Work instruction: Write out exactly the lines below that run from the one containing "- .headers on" through the one containing "Por fim, devem", both included, with no other lines.

------------------------------------------------------------

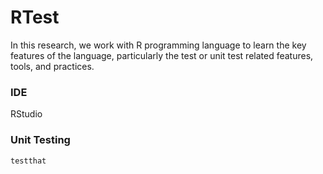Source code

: # RTest

In this research, we work with R programming language to learn the key features of the language, particularly the test or unit test related features, tools, and practices.

### IDE

RStudio

### Unit Testing

`testthat`
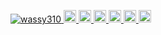 <p align="left"> 
  <a href="https://github.com/wassy310/wassy310/">
    <img src="https://komarev.com/ghpvc/?username=wassy310" alt="wassy310" />
  </a>
  <a href="http://twitter.com/flan_hshs">
    <img height="20" src="https://img.shields.io/twitter/follow/flan_hshs?label=Twitter&logo=twitter&style=flat" />
  </a>
  <a href="https://github.com/wassy310">
    <img height="20" src="https://img.shields.io/github/followers/wassy310?label=follow&logo=github&style=flat" />
  </a>
  <a href="https://www.reddit.com/user/wassy310">
    <img height="20" src="https://img.shields.io/reddit/user-karma/combined/wassy310?label=Reddit&logo=reddit&style=flat" />
  </a>
  <a href="https://stackoverflow.com/users/15902571/wassy310">
    <img height="20" src="https://img.shields.io/stackexchange/stackoverflow/r/45229?label=StackOverflow&logo=stack-overflow&style=flat" />
  </a>
  <a href="http://qiita.com/wassy310">
    <img height="20" src="https://qiita-badge.apiapi.app/s/wassy310/posts.svg" />
  </a>
  <//qiita.com/wassy310">
    <img height="20" src="https://qiita-badge.apiapi.app/s/wassy310/contributions.svg" />
  </a>
</p>
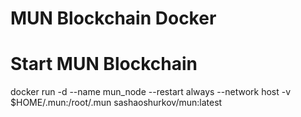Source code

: # MUN Blockchain Docker

# Start MUN Blockchain
docker run -d --name mun_node --restart always --network host -v $HOME/.mun:/root/.mun sashaoshurkov/mun:latest
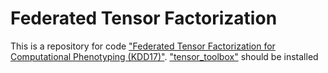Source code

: # Federated Tensor Factorization
This is a repository for code ["Federated Tensor Factorization for Computational Phenotyping (KDD17)"](https://arxiv.org/abs/1704.03141).  ["tensor_toolbox"](https://www.sandia.gov/~tgkolda/TensorToolbox/index-2.6.html) should be installed
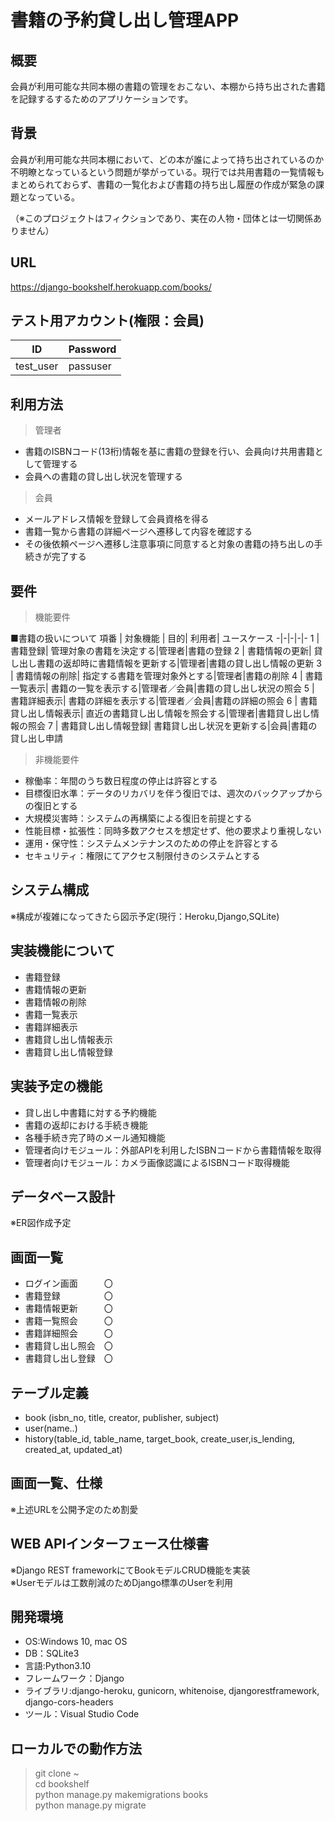 # 書籍の予約貸し出し管理APP

## 概要
会員が利用可能な共同本棚の書籍の管理をおこない、本棚から持ち出された書籍を記録するするためのアプリケーションです。　　

## 背景
会員が利用可能な共同本棚において、どの本が誰によって持ち出されているのか不明瞭となっているという問題が挙がっている。現行では共用書籍の一覧情報もまとめられておらず、書籍の一覧化および書籍の持ち出し履歴の作成が緊急の課題となっている。

（※このプロジェクトはフィクションであり、実在の人物・団体とは一切関係ありません）

## URL
<a href="https://django-bookshelf.herokuapp.com/books/" target="_blank">https://django-bookshelf.herokuapp.com/books/</a>


## テスト用アカウント(権限：会員)

ID | Password
-|-
test_user | passuser


## 利用方法
> 管理者
  - 書籍のISBNコード(13桁)情報を基に書籍の登録を行い、会員向け共用書籍として管理する
  - 会員への書籍の貸し出し状況を管理する

> 会員
  - メールアドレス情報を登録して会員資格を得る
  - 書籍一覧から書籍の詳細ページへ遷移して内容を確認する
  - その後依頼ページへ遷移し注意事項に同意すると対象の書籍の持ち出しの手続きが完了する


## 要件
> 機能要件

■書籍の扱いについて
項番 | 対象機能 | 目的| 利用者| ユースケース
-|-|-|-|-
1 | 書籍登録| 管理対象の書籍を決定する|管理者|書籍の登録
2 | 書籍情報の更新| 貸し出し書籍の返却時に書籍情報を更新する|管理者|書籍の貸し出し情報の更新
3 | 書籍情報の削除| 指定する書籍を管理対象外とする|管理者|書籍の削除
4 | 書籍一覧表示| 書籍の一覧を表示する|管理者／会員|書籍の貸し出し状況の照会
5 | 書籍詳細表示| 書籍の詳細を表示する|管理者／会員|書籍の詳細の照会
6 | 書籍貸し出し情報表示| 直近の書籍貸し出し情報を照会する|管理者|書籍貸し出し情報の照会
7 | 書籍貸し出し情報登録| 書籍貸し出し状況を更新する|会員|書籍の貸し出し申請

> 非機能要件
- 稼働率：年間のうち数日程度の停止は許容とする
- 目標復旧水準：データのリカバリを伴う復旧では、週次のバックアップからの復旧とする
- 大規模災害時：システムの再構築による復旧を前提とする
- 性能目標・拡張性：同時多数アクセスを想定せず、他の要求より重視しない
- 運用・保守性：システムメンテナンスのための停止を許容とする
- セキュリティ：権限にてアクセス制限付きのシステムとする

## システム構成
※構成が複雑になってきたら図示予定(現行：Heroku,Django,SQLite)


## 実装機能について
- 書籍登録
- 書籍情報の更新
- 書籍情報の削除
- 書籍一覧表示
- 書籍詳細表示
- 書籍貸し出し情報表示
- 書籍貸し出し情報登録

## 実装予定の機能
- 貸し出し中書籍に対する予約機能 
- 書籍の返却における手続き機能
- 各種手続き完了時のメール通知機能
- 管理者向けモジュール：外部APIを利用したISBNコードから書籍情報を取得
- 管理者向けモジュール：カメラ画像認識によるISBNコード取得機能


## データベース設計
※ER図作成予定

## 画面一覧
- ログイン画面　　　〇
- 書籍登録　　　　　〇
- 書籍情報更新　　　〇
- 書籍一覧照会　　　〇
- 書籍詳細照会　　　〇
- 書籍貸し出し照会　〇
- 書籍貸し出し登録　〇


## テーブル定義
- book (isbn_no, title, creator, publisher, subject)
- user(name..)
- history(table_id, table_name, target_book, create_user,is_lending, created_at, updated_at)


## 画面一覧、仕様
※上述URLを公開予定のため割愛


## WEB APIインターフェース仕様書
※Django REST frameworkにてBookモデルCRUD機能を実装  
※Userモデルは工数削減のためDjango標準のUserを利用


## 開発環境
- OS:Windows 10, mac OS
- DB：SQLite3
- 言語:Python3.10
- フレームワーク：Django
- ライブラリ:django-heroku, gunicorn, whitenoise, djangorestframework, django-cors-headers
- ツール：Visual Studio Code

## ローカルでの動作方法
>git clone ~  
>cd bookshelf  
>python manage.py makemigrations books  
>python manage.py migrate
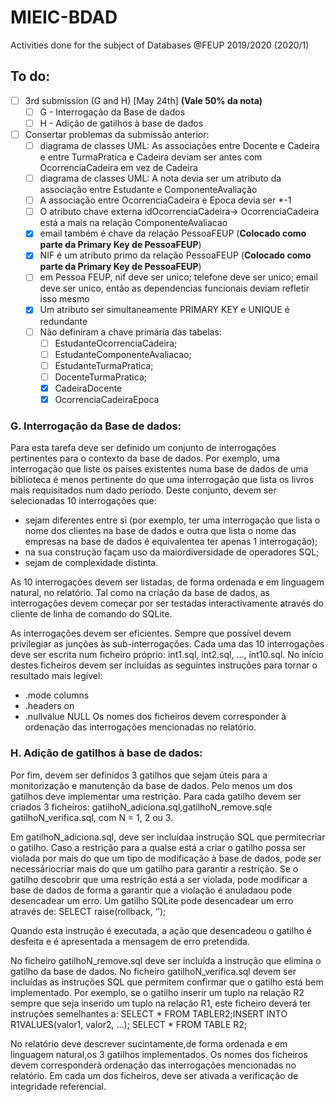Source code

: # MIEIC-BDAD
Activities done for the subject of Databases @FEUP 2019/2020 (2020/1)

## To do:
  - [ ] 3rd submission (G and H) [May 24th] **(Vale 50% da nota)**
    - [ ] G - Interrogação da Base de dados
    - [ ] H - Adição de gatilhos à base de dados
  - [ ] Consertar problemas da submissão anterior:
    - [ ] diagrama de classes UML: As associações entre Docente e Cadeira e entre TurmaPratica e Cadeira deviam ser antes com OcorrenciaCadeira em vez de Cadeira
    - [ ] diagrama de classes UML: A nota devia ser um atributo da associação entre Estudante e ComponenteAvaliação
    - [ ] A associação entre OcorrenciaCadeira e Epoca devia ser \*-1
    - [ ] O atributo chave externa idOcorrenciaCadeira-> OcorrenciaCadeira está a mais na relação ComponenteAvaliacao
    - [x] email também é chave da relação PessoaFEUP (**Colocado como parte da Primary Key de PessoaFEUP**)
    - [x] NIF é um atributo primo da relação PessoaFEUP (**Colocado como parte da Primary Key de PessoaFEUP**)
    - [ ] em Pessoa FEUP, nif deve ser unico; telefone deve ser unico; email deve ser unico, então as dependencias funcionais deviam refletir isso mesmo
    - [x] Um atributo ser simultaneamente PRIMARY KEY e UNIQUE é redundante
    - [ ] Não definiram a chave primária das tabelas:
      - [ ] EstudanteOcorrenciaCadeira;
      - [ ] EstudanteComponenteAvaliacao;
      - [ ] EstudanteTurmaPratica;
      - [ ] DocenteTurmaPratica;
      - [x] CadeiraDocente
      - [x] OcorrenciaCadeiraEpoca

### G. Interrogação da Base de dados:
Para esta tarefa deve ser definido um conjunto de interrogações pertinentes para o contexto da base de dados. Por exemplo, uma interrogação que liste os países existentes numa base de dados de uma biblioteca é menos pertinente do que uma interrogação que lista os livros mais requisitados num dado período. Deste conjunto, devem ser selecionadas 10 interrogações que:
  - sejam diferentes entre si (por exemplo, ter uma interrogação que lista o nome dos clientes na base de dados e outra que lista o nome das empresas na base de dados é equivalentea ter apenas 1 interrogação);
  - na sua construção façam uso da maiordiversidade de operadores SQL;
  - sejam de complexidade distinta.

As 10 interrogações devem ser listadas, de forma ordenada e em linguagem natural, no relatório. Tal como na criação da base de dados, as interrogações devem começar por ser testadas interactivamente através do cliente de linha de comando do SQLite. 

As interrogações devem ser eficientes. Sempre que possível devem privilegiar as junções às sub-interrogações. Cada uma das 10 interrogações deve ser escrita num ficheiro próprio: int1.sql, int2.sql, ..., int10.sql. No início destes ficheiros devem ser incluídas as seguintes instruções para tornar o resultado mais legível:
  - .mode columns
  - .headers on
  - .nullvalue NULL
Os nomes dos ficheiros devem corresponder à ordenação das interrogações mencionadas no relatório.

### H. Adição de gatilhos à base de dados:
Por fim, devem ser definidos 3 gatilhos que sejam úteis para a monitorização e manutenção da base de dados. Pelo menos um dos gatilhos deve implementar uma restrição. Para cada gatilho devem ser criados 3 ficheiros: gatilhoN_adiciona.sql,gatilhoN_remove.sqle gatilhoN_verifica.sql, com N = 1, 2 ou 3.

Em gatilhoN_adiciona.sql, deve ser incluídaa instrução SQL que permitecriar o gatilho. Caso a restrição para a qualse está a criar o gatilho possa ser violada por mais do que um tipo de modificação à base de dados, pode ser necessáriocriar mais do que um gatilho para garantir a restrição. Se o gatilho descobrir que uma restrição está a ser violada, pode modificar a base de dados de forma a garantir que a violação é anuladaou pode desencadear um erro. Um gatilho SQLite pode desencadear um erro através de:
  SELECT raise(rollback, ‘<mensagem de erro>’);

Quando esta instrução é executada, a ação que desencadeou o gatilho é desfeita e é apresentada a mensagem de erro pretendida.

No ficheiro gatilhoN_remove.sql deve ser incluída a instrução que elimina o gatilho da base de dados. No ficheiro gatilhoN_verifica.sql devem ser incluídas as instruções SQL que permitem confirmar que o gatilho está bem implementado. Por exemplo, se o gatilho inserir um tuplo na relação R2 sempre que seja inserido um tuplo na relação R1, este ficheiro deverá ter instruções semelhantes a:
  SELECT * FROM TABLER2;INSERT INTO R1VALUES(valor1, valor2, ...);
  SELECT * FROM TABLE R2;

No relatório deve descrever sucintamente,de forma ordenada e em linguagem natural,os 3 gatilhos implementados.
Os nomes dos ficheiros devem corresponderà ordenação das interrogações mencionadas no relatório. Em cada um dos ficheiros, deve ser ativada a verificação de integridade referencial.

------------------------------------------------------------

Solution:
  - .headers on
  - .nullvalue NULL
Os nomes dos ficheiros devem corresponder à ordenação das interrogações mencionadas no relatório.

### H. Adição de gatilhos à base de dados:
Por fim, devem ser definidos 3 gatilhos que sejam úteis para a monitorização e manutenção da base de dados. Pelo menos um dos gatilhos deve implementar uma restrição. Para cada gatilho devem ser criados 3 ficheiros: gatilhoN_adiciona.sql,gatilhoN_remove.sqle gatilhoN_verifica.sql, com N = 1, 2 ou 3.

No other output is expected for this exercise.